[Source texts of formatted documents]

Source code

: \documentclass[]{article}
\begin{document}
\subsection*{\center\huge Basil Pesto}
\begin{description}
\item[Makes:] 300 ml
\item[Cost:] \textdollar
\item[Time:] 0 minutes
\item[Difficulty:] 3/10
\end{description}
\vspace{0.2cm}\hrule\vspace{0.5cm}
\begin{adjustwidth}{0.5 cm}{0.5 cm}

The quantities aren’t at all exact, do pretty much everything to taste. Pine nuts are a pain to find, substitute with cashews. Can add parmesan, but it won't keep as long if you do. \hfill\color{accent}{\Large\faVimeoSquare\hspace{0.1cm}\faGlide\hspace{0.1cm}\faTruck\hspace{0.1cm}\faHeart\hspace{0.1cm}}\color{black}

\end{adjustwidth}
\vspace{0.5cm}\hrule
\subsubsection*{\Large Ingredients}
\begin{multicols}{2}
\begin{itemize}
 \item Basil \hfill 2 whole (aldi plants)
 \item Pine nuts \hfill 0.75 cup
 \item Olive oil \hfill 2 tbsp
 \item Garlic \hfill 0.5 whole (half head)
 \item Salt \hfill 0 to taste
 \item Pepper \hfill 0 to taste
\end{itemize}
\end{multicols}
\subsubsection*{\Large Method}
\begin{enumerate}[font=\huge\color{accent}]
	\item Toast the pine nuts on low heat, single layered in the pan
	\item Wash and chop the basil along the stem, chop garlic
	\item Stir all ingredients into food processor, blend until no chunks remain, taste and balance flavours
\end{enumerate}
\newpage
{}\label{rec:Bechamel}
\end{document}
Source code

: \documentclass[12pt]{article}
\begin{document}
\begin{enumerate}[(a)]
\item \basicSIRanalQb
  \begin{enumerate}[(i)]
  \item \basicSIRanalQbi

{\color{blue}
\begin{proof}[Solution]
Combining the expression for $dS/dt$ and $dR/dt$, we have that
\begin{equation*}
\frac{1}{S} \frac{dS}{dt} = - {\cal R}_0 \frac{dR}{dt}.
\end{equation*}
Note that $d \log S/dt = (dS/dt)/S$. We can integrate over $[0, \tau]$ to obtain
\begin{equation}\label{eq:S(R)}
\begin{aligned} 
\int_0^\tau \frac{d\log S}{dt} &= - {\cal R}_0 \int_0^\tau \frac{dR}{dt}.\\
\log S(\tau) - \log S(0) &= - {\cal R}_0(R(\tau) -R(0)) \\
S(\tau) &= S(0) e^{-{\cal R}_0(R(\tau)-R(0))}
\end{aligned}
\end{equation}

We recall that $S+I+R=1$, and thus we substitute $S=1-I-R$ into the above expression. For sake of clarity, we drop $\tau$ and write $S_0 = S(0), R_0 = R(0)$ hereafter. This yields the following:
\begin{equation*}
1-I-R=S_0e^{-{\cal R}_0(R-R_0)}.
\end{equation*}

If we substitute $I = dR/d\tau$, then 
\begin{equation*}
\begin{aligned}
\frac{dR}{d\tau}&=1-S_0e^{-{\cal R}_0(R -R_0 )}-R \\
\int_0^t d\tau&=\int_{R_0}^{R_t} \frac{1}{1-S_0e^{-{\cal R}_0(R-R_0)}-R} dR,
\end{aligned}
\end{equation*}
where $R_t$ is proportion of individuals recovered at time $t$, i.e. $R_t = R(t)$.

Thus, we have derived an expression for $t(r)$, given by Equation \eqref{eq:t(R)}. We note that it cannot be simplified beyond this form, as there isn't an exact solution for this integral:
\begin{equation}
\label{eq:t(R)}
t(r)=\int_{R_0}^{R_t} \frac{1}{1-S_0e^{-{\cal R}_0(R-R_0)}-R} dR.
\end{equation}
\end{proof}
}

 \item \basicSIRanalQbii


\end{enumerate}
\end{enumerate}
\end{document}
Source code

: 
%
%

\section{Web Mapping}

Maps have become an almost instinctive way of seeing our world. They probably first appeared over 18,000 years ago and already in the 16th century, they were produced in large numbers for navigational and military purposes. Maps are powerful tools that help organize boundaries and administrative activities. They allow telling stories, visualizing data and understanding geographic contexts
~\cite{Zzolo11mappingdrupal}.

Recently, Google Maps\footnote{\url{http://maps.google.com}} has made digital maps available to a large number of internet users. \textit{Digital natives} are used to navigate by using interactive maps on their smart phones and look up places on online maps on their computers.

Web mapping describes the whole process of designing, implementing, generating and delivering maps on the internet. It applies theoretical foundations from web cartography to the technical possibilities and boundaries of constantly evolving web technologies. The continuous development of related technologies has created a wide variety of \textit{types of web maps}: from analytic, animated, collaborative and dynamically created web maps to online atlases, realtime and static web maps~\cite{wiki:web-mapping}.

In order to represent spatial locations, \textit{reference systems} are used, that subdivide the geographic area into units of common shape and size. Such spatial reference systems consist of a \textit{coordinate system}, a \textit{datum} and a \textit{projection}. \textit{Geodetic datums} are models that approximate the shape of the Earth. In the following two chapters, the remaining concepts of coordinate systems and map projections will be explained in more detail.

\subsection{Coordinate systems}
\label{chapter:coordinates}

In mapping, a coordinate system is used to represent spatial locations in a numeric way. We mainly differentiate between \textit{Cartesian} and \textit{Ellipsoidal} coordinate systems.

**What you are asked to do**
All lines above with the word "description" need to be reported.

**Reply**
\begin{description}
\end{description}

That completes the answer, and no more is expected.